'The Absolutely True Diary of a Part-Time Indian' by Sherman Alexie
While I have my issues with Alexie, he is one of the few real Indians read beyond the community. How well non-Natives will comprehend or are willing to acknowledge is another matter. - The Angryindian
Race and poverty aren't subjects Americans like to talk about. They're too loaded, too uncomfortable. But they are also too important to brush under the rug at a time when immigration issues loom large and there is greater disparity than ever between rich and poor.
Unless we're willing to talk about these touchy subjects -- to walk into the fire, so to speak -- it's difficult to understand opposing viewpoints and harder still to combat racism or impoverishment.

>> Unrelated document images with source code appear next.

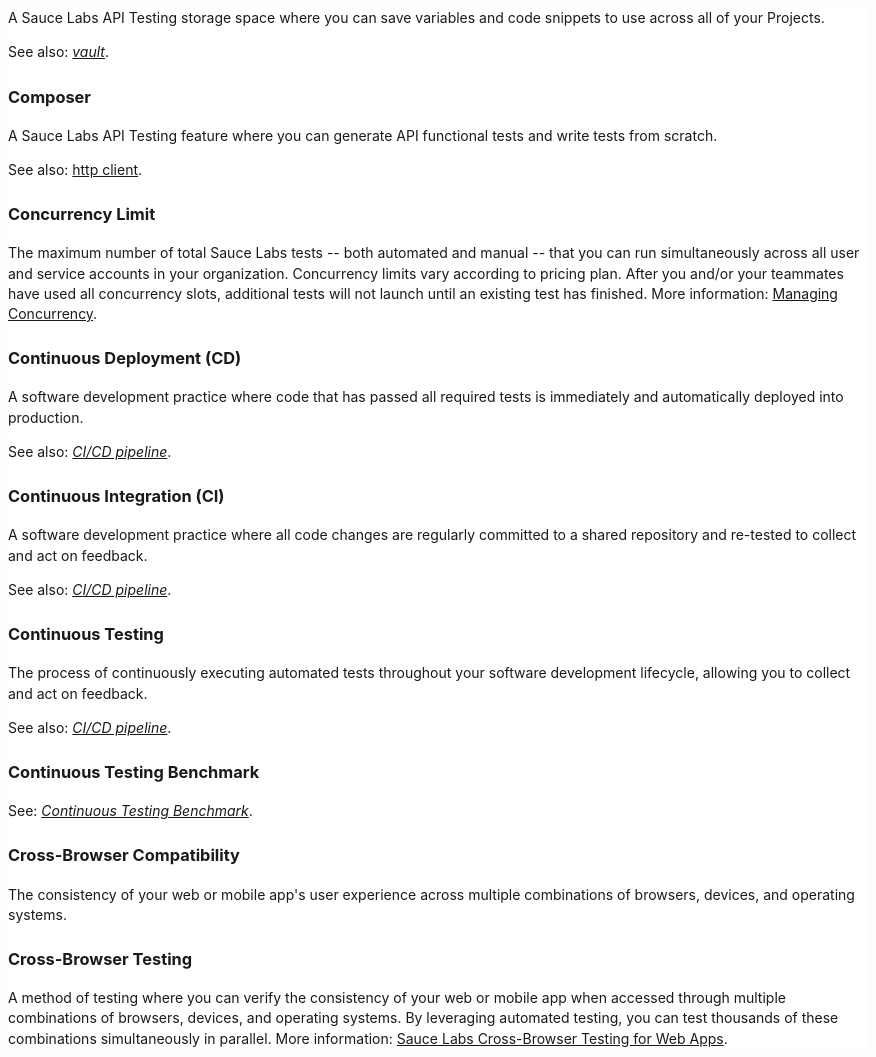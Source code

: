 A Sauce Labs API Testing storage space where you can save variables and code snippets to use across all of your Projects.

See also: [_vault_](#vault).

### Composer

A Sauce Labs API Testing feature where you can generate API functional tests and write tests from scratch.

See also: [http client](#http-client).

### Concurrency Limit

The maximum number of total Sauce Labs tests -- both automated and manual -- that you can run simultaneously across all user and service accounts in your organization. Concurrency limits vary according to pricing plan. After you and/or your teammates have used all concurrency slots, additional tests will not launch until an existing test has finished. More information: [Managing Concurrency](/basics/acct-team-mgmt/concurrency/managing-concurrency).

### Continuous Deployment (CD)

A software development practice where code that has passed all required tests is immediately and automatically deployed into production.

See also: _[CI/CD pipeline](#cicd-pipeline)_.

### Continuous Integration (CI)

A software development practice where all code changes are regularly committed to a shared repository and re-tested to collect and act on feedback.

See also: _[CI/CD pipeline](#cicd-pipeline)_.

### Continuous Testing

The process of continuously executing automated tests throughout your software development lifecycle, allowing you to collect and act on feedback.

See also: _[CI/CD pipeline](#cicd-pipeline)_.

### Continuous Testing Benchmark

See: _[Continuous Testing Benchmark](#continuous-testing-benchmark)_.

### Cross-Browser Compatibility

The consistency of your web or mobile app's user experience across multiple combinations of browsers, devices, and operating systems.

### Cross-Browser Testing

A method of testing where you can verify the consistency of your web or mobile app when accessed through multiple combinations of browsers, devices, and operating systems. By leveraging automated testing, you can test thousands of these combinations simultaneously in parallel. More information: [Sauce Labs Cross-Browser Testing for Web Apps](/web-apps).
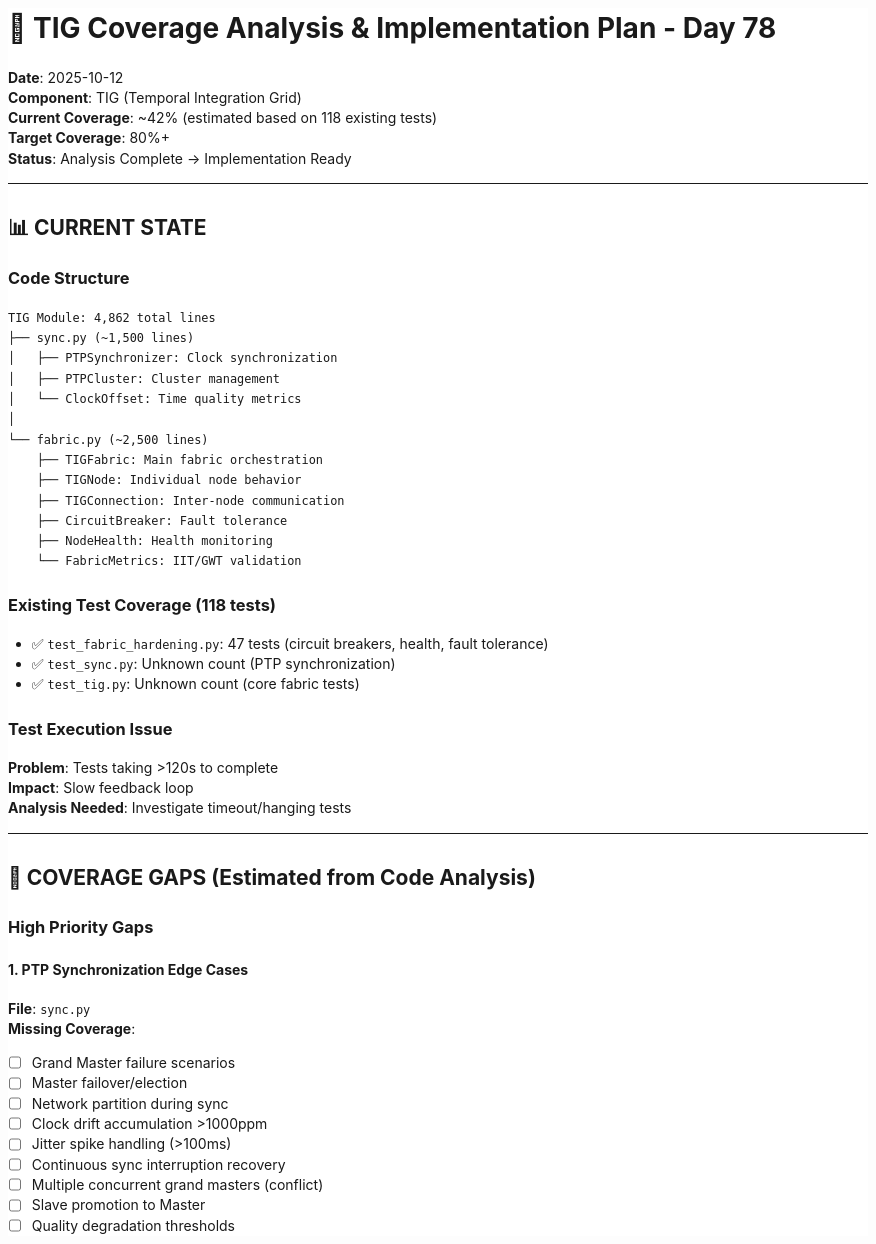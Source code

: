 # 🧠 TIG Coverage Analysis & Implementation Plan - Day 78

**Date**: 2025-10-12  
**Component**: TIG (Temporal Integration Grid)  
**Current Coverage**: ~42% (estimated based on 118 existing tests)  
**Target Coverage**: 80%+  
**Status**: Analysis Complete → Implementation Ready

---

## 📊 CURRENT STATE

### Code Structure
```
TIG Module: 4,862 total lines
├── sync.py (~1,500 lines)
│   ├── PTPSynchronizer: Clock synchronization
│   ├── PTPCluster: Cluster management
│   └── ClockOffset: Time quality metrics
│
└── fabric.py (~2,500 lines)
    ├── TIGFabric: Main fabric orchestration
    ├── TIGNode: Individual node behavior
    ├── TIGConnection: Inter-node communication
    ├── CircuitBreaker: Fault tolerance
    ├── NodeHealth: Health monitoring
    └── FabricMetrics: IIT/GWT validation
```

### Existing Test Coverage (118 tests)
- ✅ `test_fabric_hardening.py`: 47 tests (circuit breakers, health, fault tolerance)
- ✅ `test_sync.py`: Unknown count (PTP synchronization)
- ✅ `test_tig.py`: Unknown count (core fabric tests)

### Test Execution Issue
**Problem**: Tests taking >120s to complete  
**Impact**: Slow feedback loop  
**Analysis Needed**: Investigate timeout/hanging tests

---

## 🎯 COVERAGE GAPS (Estimated from Code Analysis)

### High Priority Gaps

#### 1. **PTP Synchronization Edge Cases**
**File**: `sync.py`  
**Missing Coverage**:
- [ ] Grand Master failure scenarios
- [ ] Master failover/election
- [ ] Network partition during sync
- [ ] Clock drift accumulation >1000ppm
- [ ] Jitter spike handling (>100ms)
- [ ] Continuous sync interruption recovery
- [ ] Multiple concurrent grand masters (conflict)
- [ ] Slave promotion to Master
- [ ] Quality degradation thresholds
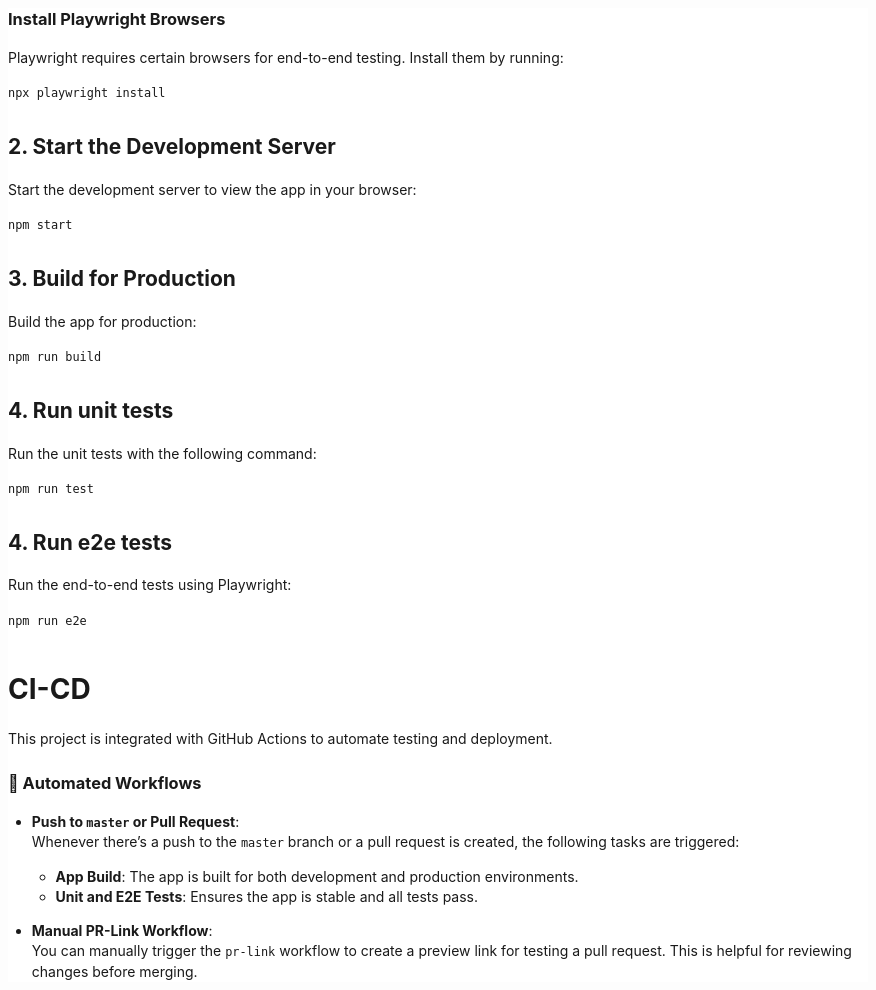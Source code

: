 ### Install Playwright Browsers

Playwright requires certain browsers for end-to-end testing. Install them by running:

```
npx playwright install
```

## 2. Start the Development Server

Start the development server to view the app in your browser:

```
npm start
```

## 3. Build for Production

Build the app for production:

```
npm run build
```

## 4. Run unit tests

Run the unit tests with the following command:

```
npm run test
```

## 4. Run e2e tests

Run the end-to-end tests using Playwright:

```
npm run e2e
```

# CI-CD

This project is integrated with GitHub Actions to automate testing and deployment.

### 🔄 Automated Workflows

- **Push to `master` or Pull Request**:  
  Whenever there’s a push to the `master` branch or a pull request is created, the following tasks are triggered:

  - **App Build**: The app is built for both development and production environments.
  - **Unit and E2E Tests**: Ensures the app is stable and all tests pass.

- **Manual PR-Link Workflow**:  
  You can manually trigger the `pr-link` workflow to create a preview link for testing a pull request. This is helpful
  for reviewing changes before merging.
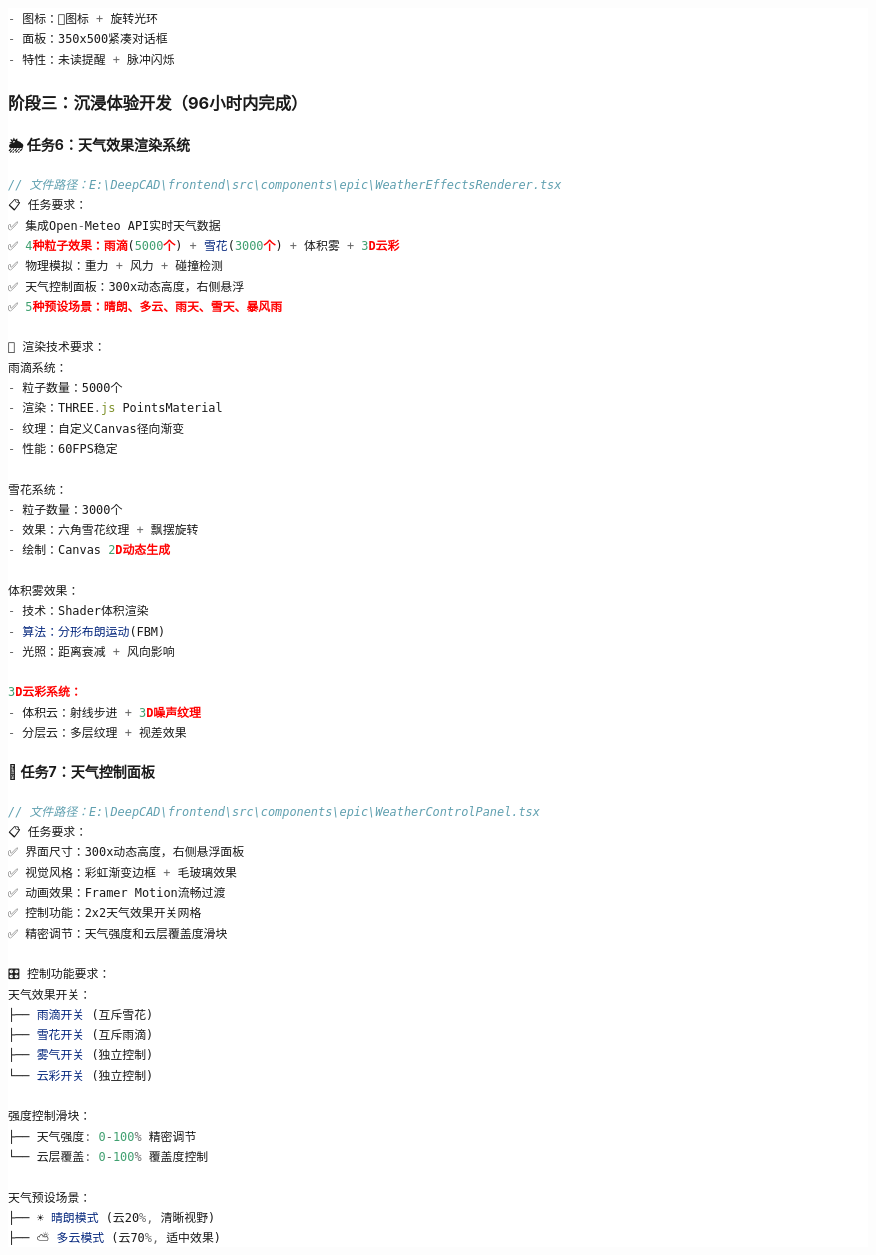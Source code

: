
 ```typescript
- 图标：🧠图标 + 旋转光环
- 面板：350x500紧凑对话框
- 特性：未读提醒 + 脉冲闪烁
```

### **阶段三：沉浸体验开发（96小时内完成）**

#### 🌦️ **任务6：天气效果渲染系统**
```typescript
// 文件路径：E:\DeepCAD\frontend\src\components\epic\WeatherEffectsRenderer.tsx
📋 任务要求：
✅ 集成Open-Meteo API实时天气数据
✅ 4种粒子效果：雨滴(5000个) + 雪花(3000个) + 体积雾 + 3D云彩
✅ 物理模拟：重力 + 风力 + 碰撞检测
✅ 天气控制面板：300x动态高度，右侧悬浮
✅ 5种预设场景：晴朗、多云、雨天、雪天、暴风雨

🌟 渲染技术要求：
雨滴系统：
- 粒子数量：5000个
- 渲染：THREE.js PointsMaterial
- 纹理：自定义Canvas径向渐变
- 性能：60FPS稳定

雪花系统：
- 粒子数量：3000个
- 效果：六角雪花纹理 + 飘摆旋转
- 绘制：Canvas 2D动态生成

体积雾效果：
- 技术：Shader体积渲染
- 算法：分形布朗运动(FBM)
- 光照：距离衰减 + 风向影响

3D云彩系统：
- 体积云：射线步进 + 3D噪声纹理
- 分层云：多层纹理 + 视差效果
```

#### 🎨 **任务7：天气控制面板**
```typescript
// 文件路径：E:\DeepCAD\frontend\src\components\epic\WeatherControlPanel.tsx
📋 任务要求：
✅ 界面尺寸：300x动态高度，右侧悬浮面板
✅ 视觉风格：彩虹渐变边框 + 毛玻璃效果
✅ 动画效果：Framer Motion流畅过渡
✅ 控制功能：2x2天气效果开关网格
✅ 精密调节：天气强度和云层覆盖度滑块

🎛️ 控制功能要求：
天气效果开关：
├── 雨滴开关 (互斥雪花)
├── 雪花开关 (互斥雨滴)  
├── 雾气开关 (独立控制)
└── 云彩开关 (独立控制)

强度控制滑块：
├── 天气强度: 0-100% 精密调节
└── 云层覆盖: 0-100% 覆盖度控制

天气预设场景：
├── ☀️ 晴朗模式 (云20%, 清晰视野)
├── ⛅ 多云模式 (云70%, 适中效果)
```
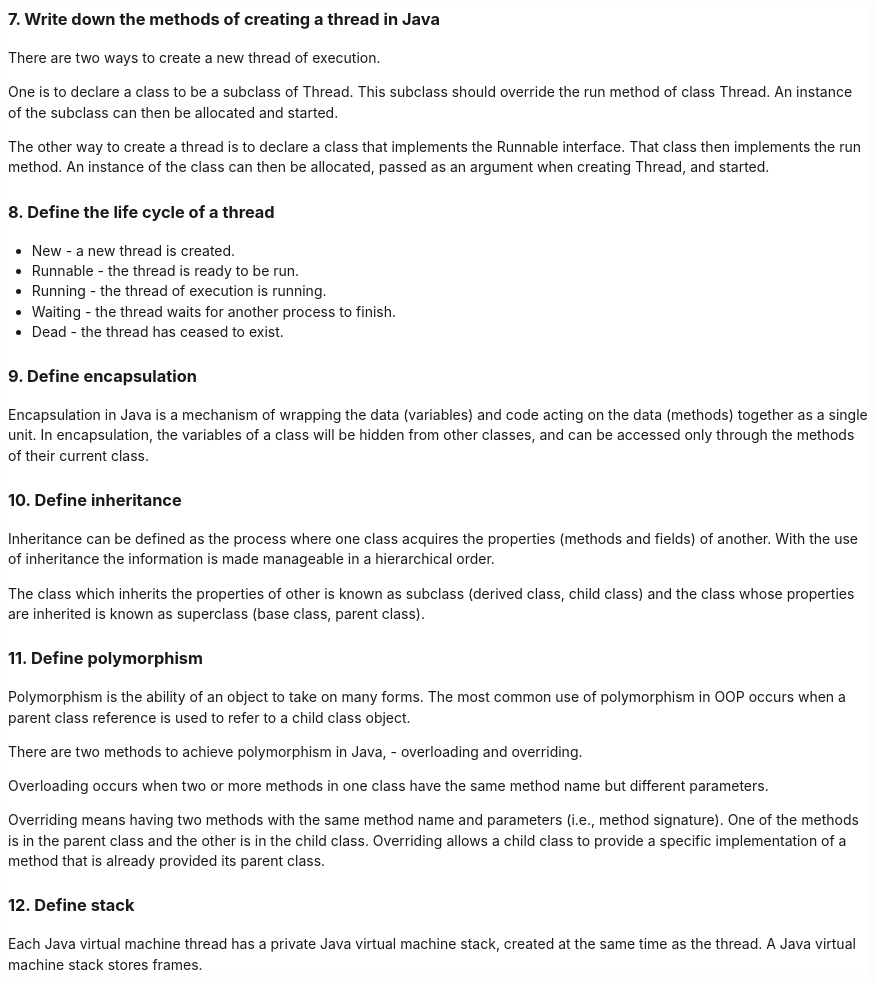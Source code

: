 ### **7. Write down the methods of creating a thread in Java**

There are two ways to create a new thread of execution.

One is to declare a class to be a subclass of Thread. This subclass should override the run method of class Thread. An instance of the subclass can then be allocated and started.

The other way to create a thread is to declare a class that implements the Runnable interface. That class then implements the run method. An instance of the class can then be allocated, passed as an argument when creating Thread, and started.

### **8. Define the life cycle of a thread**

- New - a new thread is created.
- Runnable - the thread is ready to be run.
- Running - the thread of execution is running.
- Waiting - the thread waits for another process to finish.
- Dead - the thread has ceased to exist.

### **9. Define encapsulation**

Encapsulation in Java is a mechanism of wrapping the data (variables) and code acting on the data (methods) together as a single unit. In encapsulation, the variables of a class will be hidden from other classes, and can be accessed only through the methods of their current class.

### **10. Define inheritance**

Inheritance can be defined as the process where one class acquires the properties (methods and fields) of another. With the use of inheritance the information is made manageable in a hierarchical order.

The class which inherits the properties of other is known as subclass (derived class, child class) and the class whose properties are inherited is known as superclass (base class, parent class).

### **11. Define polymorphism**

Polymorphism is the ability of an object to take on many forms. The most common use of polymorphism in OOP occurs when a parent class reference is used to refer to a child class object.

There are two methods to achieve polymorphism in Java, - overloading and overriding.

Overloading occurs when two or more methods in one class have the same method name but different parameters.

Overriding means having two methods with the same method name and parameters (i.e., method signature). One of the methods is in the parent class and the other is in the child class. Overriding allows a child class to provide a specific implementation of a method that is already provided its parent class.

### **12. Define stack**

Each Java virtual machine thread has a private Java virtual machine stack, created at the same time as the thread. A Java virtual machine stack stores frames.
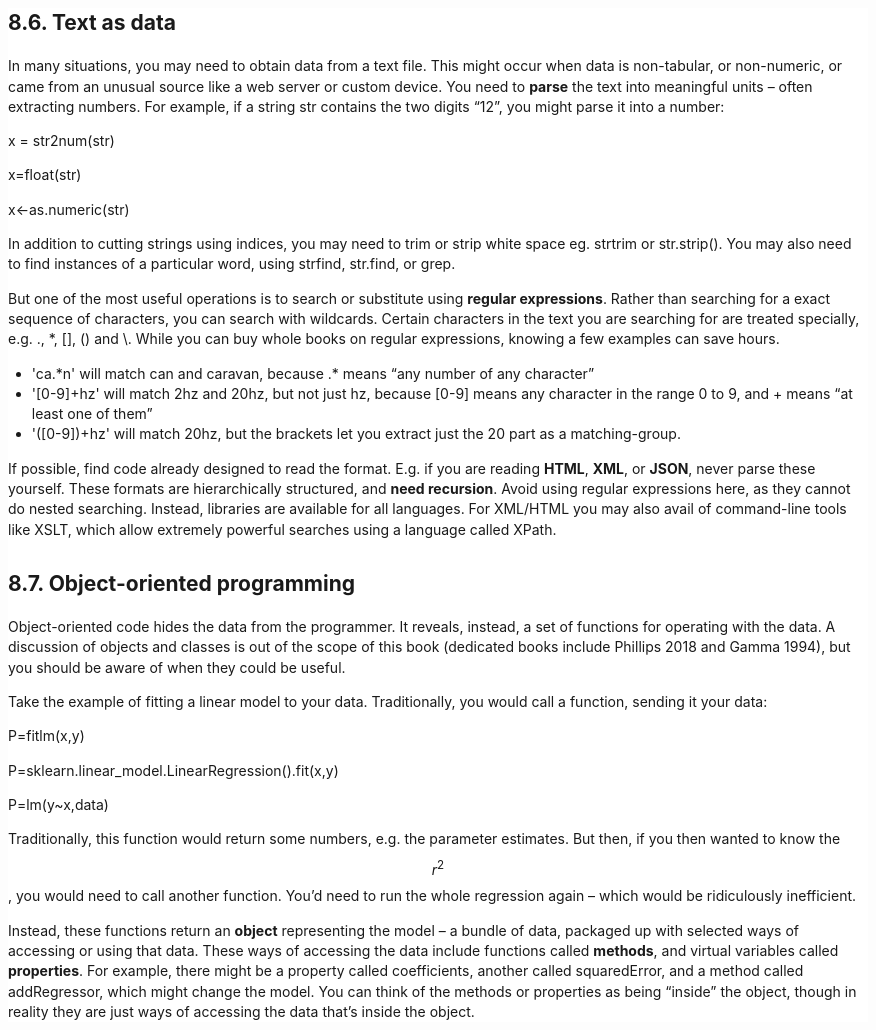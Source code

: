 ## 8.6. Text as data

In many situations, you may need to obtain data from a text file. This might occur when data is non-tabular, or non-numeric, or came from an unusual source like a web server or custom device. You need to **parse** the text into meaningful units – often extracting numbers. For example, if a string str contains the two digits “12”, you might parse it into a number:

x = str2num(str)

x=float(str)

x\<-as.numeric(str)

In addition to cutting strings using indices, you may need to trim or strip white space eg. strtrim or str.strip(). You may also need to find instances of a particular word, using strfind, str.find, or grep.

But one of the most useful operations is to search or substitute using **regular expressions**. Rather than searching for a exact sequence of characters, you can search with wildcards. Certain characters in the text you are searching for are treated specially, e.g. ., \*, [], () and \\. While you can buy whole books on regular expressions, knowing a few examples can save hours.

-   'ca.\*n' will match can and caravan, because .\* means “any number of any character”
-   '[0-9]+hz' will match 2hz and 20hz, but not just hz, because [0-9] means any character in the range 0 to 9, and + means “at least one of them”
-   '([0-9])+hz' will match 20hz, but the brackets let you extract just the 20 part as a matching-group.

If possible, find code already designed to read the format. E.g. if you are reading **HTML**, **XML**, or **JSON**, never parse these yourself. These formats are hierarchically structured, and **need recursion**. Avoid using regular expressions here, as they cannot do nested searching. Instead, libraries are available for all languages. For XML/HTML you may also avail of command-line tools like XSLT, which allow extremely powerful searches using a language called XPath.

## 8.7. Object-oriented programming

Object-oriented code hides the data from the programmer. It reveals, instead, a set of functions for operating with the data. A discussion of objects and classes is out of the scope of this book (dedicated books include Phillips 2018 and Gamma 1994), but you should be aware of when they could be useful.

Take the example of fitting a linear model to your data. Traditionally, you would call a function, sending it your data:

P=fitlm(x,y)

P=sklearn.linear_model.LinearRegression().fit(x,y)

P=lm(y\~x,data)

Traditionally, this function would return some numbers, e.g. the parameter estimates. But then, if you then wanted to know the $$r^{2}$$, you would need to call another function. You’d need to run the whole regression again – which would be ridiculously inefficient.

Instead, these functions return an **object** representing the model – a bundle of data, packaged up with selected ways of accessing or using that data. These ways of accessing the data include functions called **methods**, and virtual variables called **properties**. For example, there might be a property called coefficients, another called squaredError, and a method called addRegressor, which might change the model. You can think of the methods or properties as being “inside” the object, though in reality they are just ways of accessing the data that’s inside the object.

One of the best times to consider uncomfortable topics is in youth, when minds are still supple, opinions not yet set. And one of the best places is within the quiet confines of a book, where ideas can be introduced and pondered without pressure.
Even so, it takes a master's hand to transform sociological issues into a page turner that resonates with adolescent readers. Few writers are more masterful than Sherman Alexie, the prolific Native American author who, a decade ago, burst on to the literary landscape with a fierce prose informed by his experiences growing up poor on an Indian reservation near Spokane, Wash.
"The Absolutely True Diary of a Part-Time Indian," Alexie's first novel for young-adult readers, draws on those experiences through a time-focused lens -- a single year in the life of 14-year-old Arnold Spirit.